We’re just helping out, doing what people do for each other. But when individuals no longer are
sure how to help each other or the helping becomes frustrating, confusing or
too time or physically consuming- then our role changes, and we become a
caregiver. Recent
studies indicate that one in every four families is providing care to an
elder or other loved one. This
care may be in the form of financial help, homemaking or household repairs,
providing transportation or actual, hands-on-personal care. When we
become involved in caregiving, depending on the caregiving situation and
involvement, the flavor of relationships, the nature of the activities and
everyday routines begin to change. Perhaps that involvement is providing
direct care such as housekeeping or assistance with bathing. Perhaps
it is providing long distance emotional support - frequent phone call, cards
and visits. Or, perhaps others are in control and ignore your concerns, and
you can only stand aside and worry. Beware that caregiving for another is a
part of life today. Further, there are resources to aid the special needs
that caregivers have and support the decisions caregivers have to make. The
family caregiver is responsible for and impacted by the practical, physical,
emotional, financial, social, and medical needs and limitations of a
chronically ill, disabled elderly or frail family member or other loved one. When
you’re a Caregiver Caregiving
takes on many faces. Each situation is unique. One may be caring for a
parent, spouse or an adult child with disabilities. A caregiver may be an
only child or perhaps have physical or mental limitations of his or her own
– yet have full responsibility for the care of another. The care
receiver may be close by or live thousands of miles away. Many of
us will first enter caregiving in a time of crisis. For others, there is
ample warning of the coming need for help – perhaps due to a chronic
condition or severe injury. As the caregiving role is assumed, the caregiver
will be asked to respond to many new activities and circumstances. In order
to meet the challenge on a continuing basis: §
Caregivers need to know what the problems are and what can be expected §
Caregivers need to know what can realistically be done about them §
Caregivers need to know how to find the best information and services §
Caregivers need to know how to find advice that can be trusted We face
change in our own way. Sometimes elders will cling to old ideas and issues of
independence in what seems to be foolish or unsafe ways. Anger and denial are often present
when things change and affect feelings and actions in unexpected ways. Individuals
diagnosed with a chronic illness find their own way to manage. Many times it is done by collecting
information and strength from those around them and from past experiences.
Sometimes, the response is heroic – sometimes, the choice is an
unhealthy one. Most often, people and families work hard to make the best of
an illness or disability by making accommodations and providing
encouragement. Essentially living life to the fullest as much as possible is
surely the goal. Caregiver and care receivers have a special relationship to
one and the other. Remember, that each in their own way is a giver and a
receiver of attention, kindness and love. Caregivers
need to develop a comprehensive care recipient support network to aid in
keeping life as planned, organized and efficient as possible.
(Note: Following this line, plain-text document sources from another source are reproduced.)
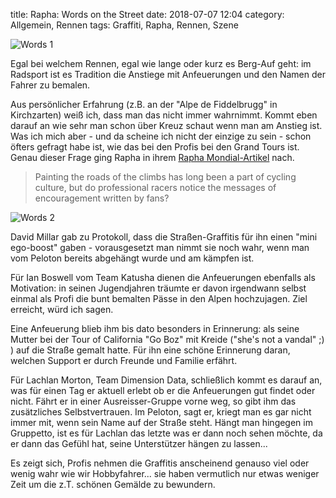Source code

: title: Rapha: Words on the Street
date: 2018-07-07 12:04
category: Allgemein, Rennen
tags: Graffiti, Rapha, Rennen, Szene

![Words 1]({attach}words_1.jpg)

Egal bei welchem Rennen, egal wie lange oder kurz es Berg-Auf geht: im Radsport ist es Tradition die Anstiege mit Anfeuerungen und den Namen der Fahrer zu bemalen.

Aus persönlicher Erfahrung (z.B. an der "Alpe de Fiddelbrugg" in Kirchzarten) weiß ich, dass man das nicht immer wahrnimmt. Kommt eben darauf an wie sehr man schon über Kreuz schaut wenn man am Anstieg ist. Was ich mich aber - und da scheine ich nicht der einzige zu sein - schon öfters gefragt habe ist, wie das bei den Profis bei den Grand Tours ist.
Genau dieser Frage ging Rapha in ihrem [Rapha Mondial-Artikel](https://www.rapha.cc/gb/en/stories/rapha-mondial-words-on-the-street) nach.

> Painting the roads of the climbs has long been a part of cycling culture, but do professional racers notice the messages of encouragement written by fans?

![Words 2]({attach}words_2.jpg)

David Millar gab zu Protokoll, dass die Straßen-Graffitis für ihn einen "mini ego-boost" gaben - vorausgesetzt man nimmt sie noch wahr, wenn man vom Peloton bereits abgehängt wurde und am kämpfen ist.

Für Ian Boswell vom Team Katusha dienen die Anfeuerungen ebenfalls als Motivation: in seinen Jugendjahren träumte er davon irgendwann selbst einmal als Profi die bunt bemalten Pässe in den Alpen hochzujagen. Ziel erreicht, würd ich sagen.

Eine Anfeuerung blieb ihm bis dato besonders in Erinnerung: als seine Mutter bei der Tour of California "Go Boz" mit Kreide ("she's not a vandal" ;) ) auf die Straße gemalt hatte. Für ihn eine schöne Erinnerung daran, welchen Support er durch Freunde und Familie erfährt.

Für Lachlan Morton, Team Dimension Data, schließlich kommt es darauf an, was für einen Tag er aktuell erlebt ob er die Anfeuerungen gut findet oder nicht. Fährt er in einer Ausreisser-Gruppe vorne weg, so gibt ihm das zusätzliches Selbstvertrauen. Im Peloton, sagt er, kriegt man es gar nicht immer mit, wenn sein Name auf der Straße steht. Hängt man hingegen im Gruppetto, ist es für Lachlan das letzte was er dann noch sehen möchte, da er dann das Gefühl hat, seine Unterstützer hängen zu lassen...

Es zeigt sich, Profis nehmen die Graffitis anscheinend genauso viel oder wenig wahr wie wir Hobbyfahrer... sie haben vermutlich nur etwas weniger Zeit um die z.T. schönen Gemälde zu bewundern.
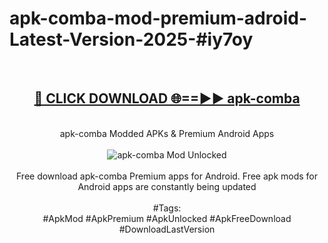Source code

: <h1>apk-comba-mod-premium-adroid-Latest-Version-2025-#iy7oy</h1>
<br>
<div align="center">
<h2><a href="https://app.mediaupload.pro/?title=apk-comba&ref=9" rel="nofollow">🔴 CLICK DOWNLOAD 🌐==►► apk-comba</a></h2>
<br>
apk-comba Modded APKs & Premium Android Apps
<br>
<br>
<a href="https://app.mediaupload.pro/?title=apk-comba&ref=9" rel="nofollow" data-target="animated-image.originalLink"><img src="https://github.com/user-attachments/assets/0f9c940e-d8b0-45ae-aac7-cd30a18b3e1c" alt="apk-comba Mod Unlocked" style="max-width: 100%; display: inline-block;" data-target="animated-image.originalImage"></a>
<br><br>
Free download apk-comba Premium apps for Android. Free apk mods for Android apps are constantly being updated
<br><br>
#Tags:
<br>
#ApkMod #ApkPremium #ApkUnlocked #ApkFreeDownload #DownloadLastVersion
</div>
<br>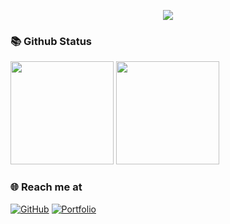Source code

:<p align="center">
  <img src="https://komarev.com/ghpvc/?username=ngozz&color=red">
<!--   <img src="https://shields.io/github/stars/ngozz">
  <img src="https://img.shields.io/github/followers/ngozz"> -->
</p>

### 📚 Github Status

<p>
  <img src="https://github-readme-stats.vercel.app/api/top-langs/?username=ngozz&layout=compact&theme=tokyonight&langs_count=6" height="165">
  <img src="https://github-readme-stats.vercel.app/api?username=ngozz&show_icons=true&theme=tokyonight" height="165">
</p>


### 🌐️ Reach me at

[![GitHub](https://img.shields.io/badge/github-%23121011.svg?style=for-the-badge&logo=github&logoColor=white)](https://github.com/ngozz)
[![Portfolio](https://img.shields.io/badge/portfolio-000000.svg?style=for-the-badge&logo=vercel&logoColor=white)](https://ngozz.github.io/Portfolio/)
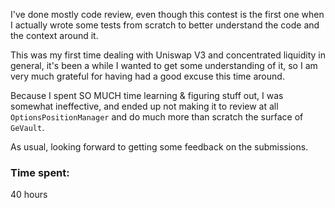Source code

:I've done mostly code review, even though this contest is the first one when I actually wrote some tests from scratch to better understand the code and the context around it.

This was my first time dealing with Uniswap V3 and concentrated liquidity in general, it's been a while I wanted to get some understanding of it, so I am very much grateful for having had a good excuse this time around.

Because I spent SO MUCH time learning & figuring stuff out, I was somewhat ineffective, and ended up not making it to review at all `OptionsPositionManager` and do much more than scratch the surface of `GeVault`.

As usual, looking forward to getting some feedback on the submissions.

### Time spent:
40 hours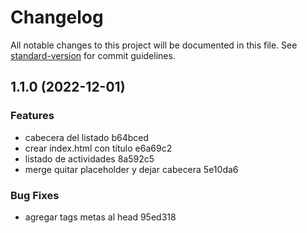 # Changelog

All notable changes to this project will be documented in this file. See [standard-version](https://github.com/conventional-changelog/standard-version) for commit guidelines.

## 1.1.0 (2022-12-01)


### Features

* cabecera del listado b64bced
* crear index.html con título e6a69c2
* listado de actividades 8a592c5
* merge quitar placeholder y dejar cabecera 5e10da6


### Bug Fixes

* agregar tags metas al head 95ed318
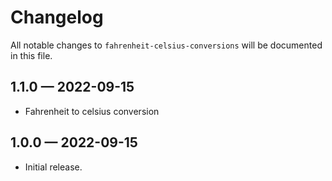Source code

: # Changelog

All notable changes to `fahrenheit-celsius-conversions` will be documented in this file.

## 1.1.0 — 2022-09-15

- Fahrenheit to celsius conversion

## 1.0.0 — 2022-09-15

- Initial release.
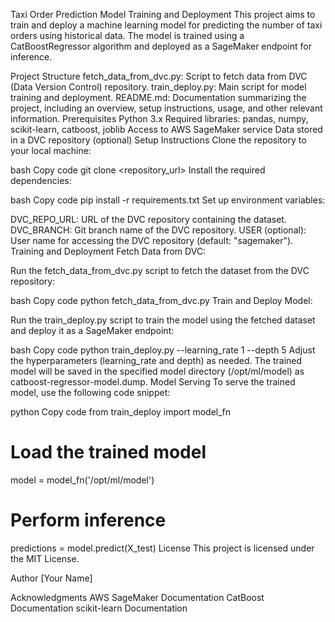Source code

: Taxi Order Prediction Model Training and Deployment
This project aims to train and deploy a machine learning model for predicting the number of taxi orders using historical data. The model is trained using a CatBoostRegressor algorithm and deployed as a SageMaker endpoint for inference.

Project Structure
fetch_data_from_dvc.py: Script to fetch data from DVC (Data Version Control) repository.
train_deploy.py: Main script for model training and deployment.
README.md: Documentation summarizing the project, including an overview, setup instructions, usage, and other relevant information.
Prerequisites
Python 3.x
Required libraries: pandas, numpy, scikit-learn, catboost, joblib
Access to AWS SageMaker service
Data stored in a DVC repository (optional)
Setup Instructions
Clone the repository to your local machine:

bash
Copy code
git clone <repository_url>
Install the required dependencies:

bash
Copy code
pip install -r requirements.txt
Set up environment variables:

DVC_REPO_URL: URL of the DVC repository containing the dataset.
DVC_BRANCH: Git branch name of the DVC repository.
USER (optional): User name for accessing the DVC repository (default: "sagemaker").
Training and Deployment
Fetch Data from DVC:

Run the fetch_data_from_dvc.py script to fetch the dataset from the DVC repository:

bash
Copy code
python fetch_data_from_dvc.py
Train and Deploy Model:

Run the train_deploy.py script to train the model using the fetched dataset and deploy it as a SageMaker endpoint:

bash
Copy code
python train_deploy.py --learning_rate 1 --depth 5
Adjust the hyperparameters (learning_rate and depth) as needed.
The trained model will be saved in the specified model directory (/opt/ml/model) as catboost-regressor-model.dump.
Model Serving
To serve the trained model, use the following code snippet:

python
Copy code
from train_deploy import model_fn

# Load the trained model
model = model_fn('/opt/ml/model')

# Perform inference
predictions = model.predict(X_test)
License
This project is licensed under the MIT License.

Author
[Your Name]

Acknowledgments
AWS SageMaker Documentation
CatBoost Documentation
scikit-learn Documentation
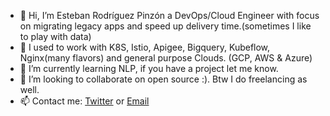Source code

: - 👋 Hi, I’m Esteban Rodríguez Pinzón a DevOps/Cloud Engineer with focus on migrating legacy apps and speed up delivery time.(sometimes I like to play with data)
- 👀 I used to work with K8S, Istio, Apigee, Bigquery, Kubeflow, Nginx(many flavors) and general purpose Clouds. (GCP, AWS & Azure)
- 🌱 I’m currently learning NLP, if you have a project let me know.
- 💞️ I’m looking to collaborate on open source :). Btw I do freelancing as well.
- 📫 Contact me: [Twitter](https://twitter.com/esropinzon) or [Email](mailto:esrodriguezpinzon@gmail.com)

<!---
esrodriguezpinzon/esrodriguezpinzon is a ✨ special ✨ repository because its `README.md` (this file) appears on your GitHub profile.
You can click the Preview link to take a look at your changes.
--->

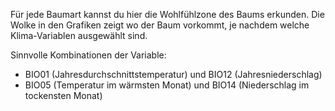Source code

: 
Für jede Baumart kannst du hier die Wohlfühlzone des Baums erkunden. Die Wolke in den Grafiken zeigt wo der Baum vorkommt, je nachdem welche Klima-Variablen ausgewählt sind. 

Sinnvolle Kombinationen der Variable:
* BIO01 (Jahresdurchschnittstemperatur) und BIO12 (Jahresniederschlag)
* BIO05 (Temperatur im wärmsten Monat) und BIO14 (Niederschlag im tockensten Monat)
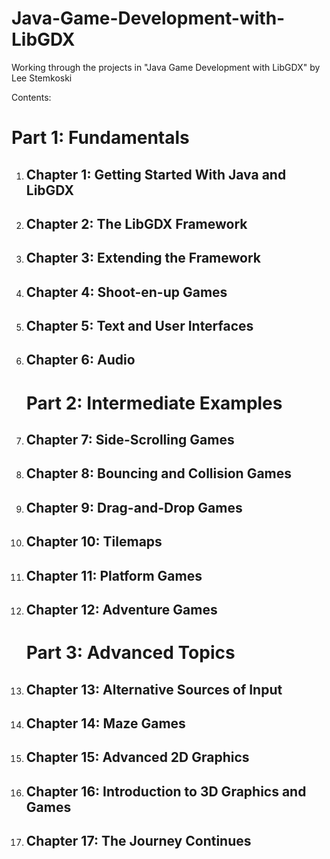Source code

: # Java-Game-Development-with-LibGDX
Working through the projects in "Java Game Development with LibGDX" by Lee Stemkoski

Contents:

<h1>Part 1: Fundamentals</h1>
<ol>
<li><h2>Chapter 1: Getting Started With Java and LibGDX</h2></li>

<li><h2>Chapter 2: The LibGDX Framework</h2></li>

<li><h2>Chapter 3: Extending the Framework</h2></li>

<li><h2>Chapter 4: Shoot-en-up Games</h2></li>

<li><h2>Chapter 5: Text and User Interfaces</h2></li>

<li><h2>Chapter 6: Audio</h2></li>

<h1>Part 2: Intermediate Examples</h1>

<li><h2>Chapter 7: Side-Scrolling Games</h2></li>

<li><h2>Chapter 8: Bouncing and Collision Games</h2></li>

<li><h2>Chapter 9: Drag-and-Drop Games</h2></li>

<li><h2>Chapter 10: Tilemaps</h2></li>

<li><h2>Chapter 11: Platform Games</h2></li>

<li><h2>Chapter 12: Adventure Games</h2></li>

<h1>Part 3: Advanced Topics</h1>

<li><h2>Chapter 13: Alternative Sources of Input</h2></li>

<li><h2>Chapter 14: Maze Games</h2></li>

<li><h2>Chapter 15: Advanced 2D Graphics</h2></li>

<li><h2>Chapter 16: Introduction to 3D Graphics and Games</h2></li>

<li><h2>Chapter 17: The Journey Continues</h2></li>
</ol>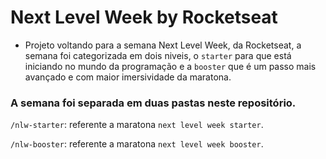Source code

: # Next Level Week by Rocketseat

 - Projeto voltando para a semana Next Level Week, da Rocketseat, a semana foi categorizada em dois niveis, o `starter` para que está iniciando no mundo da programação e a `booster` que é um passo mais avançado e com maior imersividade da maratona.

 ### A semana foi separada em duas pastas neste repositório.
 `/nlw-starter`: referente a maratona `next level week starter`.

 `/nlw-booster`: referente a maratona `next level week booster`.
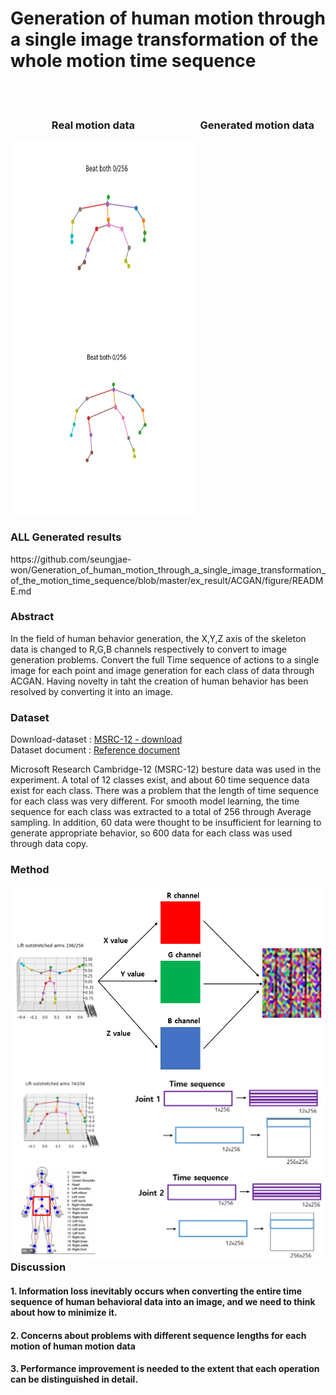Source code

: 

<h1>Generation of human motion through a single image transformation of the whole motion time sequence</h1>

<br><br>
<h3>   &nbsp&nbsp&nbsp&nbsp &nbsp&nbsp&nbsp&nbsp&nbsp&nbsp&nbsp&nbsp &nbsp&nbsp Real motion data   
 &nbsp&nbsp&nbsp&nbsp &nbsp&nbsp&nbsp&nbsp&nbsp&nbsp&nbsp&nbsp&nbsp&nbsp&nbsp&nbsp&nbsp&nbsp &nbsp&nbsp&nbsp&nbsp&nbsp  Generated motion data </h3>
<p>
<img src="https://github.com/seungjae-won/Generation-of-human-behavior-using-ACGAN/blob/master/ex_result/ACGAN/figure/real_motion_data.gif" align="left" height="300" width="300" >
<img src="https://github.com/seungjae-won/Generation-of-human-behavior-using-ACGAN/blob/master/ex_result/ACGAN/figure/fake_motion_data.gif" align="middle" height="300" width="300" >
 </p>
 
 <h3> ALL Generated results </h3>
https://github.com/seungjae-won/Generation_of_human_motion_through_a_single_image_transformation_of_the_motion_time_sequence/blob/master/ex_result/ACGAN/figure/README.md


<h3>Abstract</h3>
In the field of human behavior generation, the X,Y,Z axis of the skeleton data is changed to R,G,B channels respectively to convert to image generation problems. Convert the full Time sequence of actions to a single image for each point and image generation for each class of data through ACGAN. Having novelty in taht the creation of human behavior has been resolved by converting it into an image.


### Dataset
Download-dataset : [MSRC-12 - download](https://www.microsoft.com/en-us/download/details.aspx?id=52283) <br>
Dataset document : [Reference document](https://nanopdf.com/download/this-document-microsoft-research_pdf)

Microsoft Research Cambridge-12 (MSRC-12) besture data was used in the experiment. A total of 12 classes exist, and about 60 time sequence data exist for each class. There was a problem that the length of time sequence for each class was very different. For smooth model learning, the time sequence for each class was extracted to a total of 256 through Average sampling. In addition, 60 data were thought to be insufficient for learning to generate appropriate behavior, so 600 data for each class was used through data copy.


### Method
<p>


<img src="https://github.com/seungjae-won/Generation-of-human-behavior-using-ACGAN/blob/master/figure/xyzTOrgb.PNG" align="left" height="300" width="800" >
 <br><br> <br><br>
<img src="https://github.com/seungjae-won/Generation-of-human-behavior-using-ACGAN/blob/master/figure/jointTOimage.PNG" align="left" height="300" width="800" >
 <br><br> <br><br>

<br><br><br><br><br><br><br><br><br><br><br><br><br><br><br><br><br><br><br><br>
 </p>
 
<h3>Discussion</h3>
<h4>1. Information loss inevitably occurs when converting the entire time sequence of human behavioral data into an image, and we need to think about how to minimize it.</h4>
<h4>2. Concerns about problems with different sequence lengths for each motion of human motion data</h4>
<h4>3. Performance improvement is needed to the extent that each operation can be distinguished in detail.</h4>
In order to
know what one is faced with, information must be gathered from many sources.
Physicians, nurses, social workers and other therapists may be available to
give assistance. Federal agencies and national disease organizations are
excellent sources of practical advice and may provide support groups or other
networking opportunities. One’s personal caregiving network should
include not only the loved one’s health care providers, but the vendors
of goods and services that are needed to maintain his or her daily routine.
It is just as important for the caregiver to add to the support network the
people or groups that he or she can turn to for caregiver help and
support. If one is
a long distance caregiver, knowing the names and telephone numbers of a loved
one’s neighbors, friends and faith community is also important.
Communication, however, is a two way street. Caregivers need to be easily
reached by the numbers of people who are involved in the support and care of
a loved one. Planning
is important and caregivers can begin by locating community services,
organizations and local agencies that may be needed in the future. Caregivers
also need to become familiar with insurance plans, legal and financial
documents, assistive devices and other products designed to help frail elders
or those with disabilities to function at their highest level. Since
chronic illness or disabling conditions are by their nature long lasting,
caregiving situations are ever changing. A treatment therapy or service that
was right for yesterday is not necessarily going to be right for today. Even
within stable periods, various options should be investigated that might
improve upon the current situation. These
options may include home care companion service, senior center and
alternative therapies such as chiropractic, acupuncture or massage therapy.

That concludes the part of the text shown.